Frequency is measured in cycles (vibrations) per second, the units of measurement being named after scientist Heinrich Rudolf Hertz. A standard tuning fork defines the note A above middle C as 440 cycles per second, or 440Hz. Non-standard forks can also be bought.

If Ut has a frequency of 8 times x then Re is 9x, and Mi is 10x. The same relations bind Fa with Sol and La: if Fa is 8y, Sol is 9y and La is 10y. Furthermore, with Fa at 8y, Ut will be 6y; a relationship of 4 to 31. To put them all in a tidy line, we need to use bigger numbers. Taking x for granted from now on, we get these harmonious proportions:

La 40 
Sol 36 
Fa 32 
Mi 30 
Re 27 
Ut 24

Now comparing those numbers we see that:

Ut-Re and Fa-Sol are both 8:9
Re-Mi and Sol-La are both 9:10
Ut-Mi and Fa-La are both 4:5
Ut-Fa, Re-Sol and Mi-La are all 3:4
Ut-Sol is 2:3
Ut-La is 3:5
Furthermore, the relation of any note to its octave above (e.g. C-c, D-d) is always 1:2.
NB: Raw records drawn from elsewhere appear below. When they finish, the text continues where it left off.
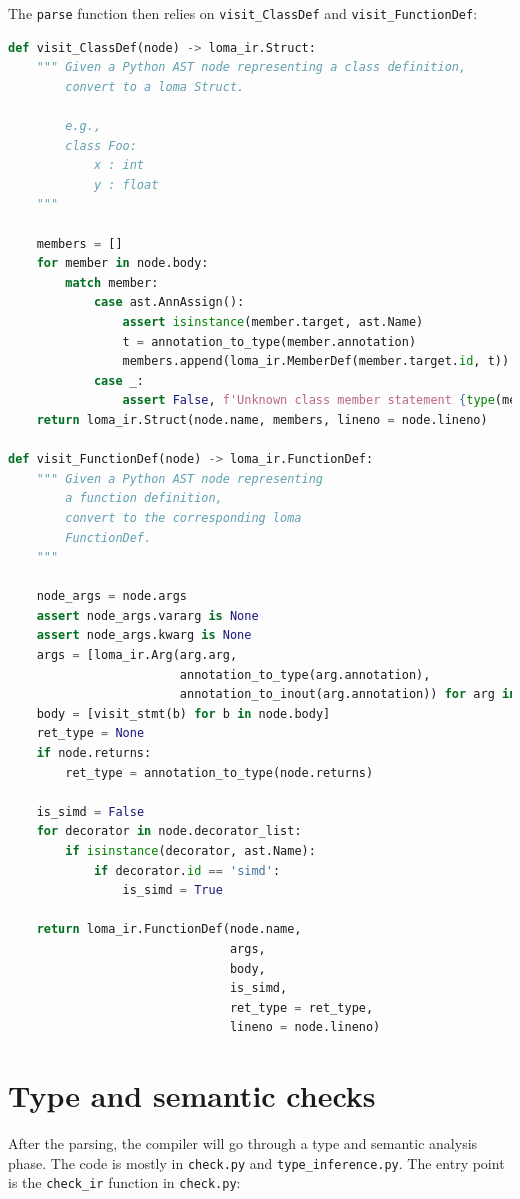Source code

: The \lstinline{parse} function then relies on \lstinline{visit_ClassDef} and \lstinline{visit_FunctionDef}:
\begin{lstlisting}[language=Python]
def visit_ClassDef(node) -> loma_ir.Struct:
    """ Given a Python AST node representing a class definition,
        convert to a loma Struct.

        e.g.,
        class Foo:
            x : int
            y : float
    """

    members = []
    for member in node.body:
        match member:
            case ast.AnnAssign():
                assert isinstance(member.target, ast.Name)
                t = annotation_to_type(member.annotation)
                members.append(loma_ir.MemberDef(member.target.id, t))
            case _:
                assert False, f'Unknown class member statement {type(member).__name__}'
    return loma_ir.Struct(node.name, members, lineno = node.lineno)

def visit_FunctionDef(node) -> loma_ir.FunctionDef:
    """ Given a Python AST node representing
        a function definition,
        convert to the corresponding loma
        FunctionDef.
    """

    node_args = node.args
    assert node_args.vararg is None
    assert node_args.kwarg is None
    args = [loma_ir.Arg(arg.arg,
                        annotation_to_type(arg.annotation),
                        annotation_to_inout(arg.annotation)) for arg in node_args.args]
    body = [visit_stmt(b) for b in node.body]
    ret_type = None
    if node.returns:
        ret_type = annotation_to_type(node.returns)

    is_simd = False
    for decorator in node.decorator_list:
        if isinstance(decorator, ast.Name):
            if decorator.id == 'simd':
                is_simd = True

    return loma_ir.FunctionDef(node.name,
                               args,
                               body,
                               is_simd,
                               ret_type = ret_type,
                               lineno = node.lineno)
\end{lstlisting}

\section{Type and semantic checks}
After the parsing, the compiler will go through a type and semantic analysis phase. The code is mostly in \lstinline{check.py} and \lstinline{type_inference.py}. The entry point is the \lstinline{check_ir} function in \lstinline{check.py}:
Harmony everywhere! Well, almost: the only pairs whose relationships don't reduce to smaller numbers are Re-Fa and Re-La.

The names given to the intervals are: 1:2 perfect octave 
2:3 perfect fifth 
3:4 perfect fourth 
4:5 major third 
5:6 minor third 
8:9 greater tone 
9:10 lesser tone 
15:16 diatonic semitone2

By tradition, the thirds, fourths, fifths and octaves are concordant3, and the tones and semitones are discords, when two notes are sounded together. The same consonances and dissonances apply to the inversion of each interval, that is, the intervals occurring when one of a pair of notes is flipped to its octave - making thirds become sixths and seconds become sevenths; sixths are concords, sevenths discords.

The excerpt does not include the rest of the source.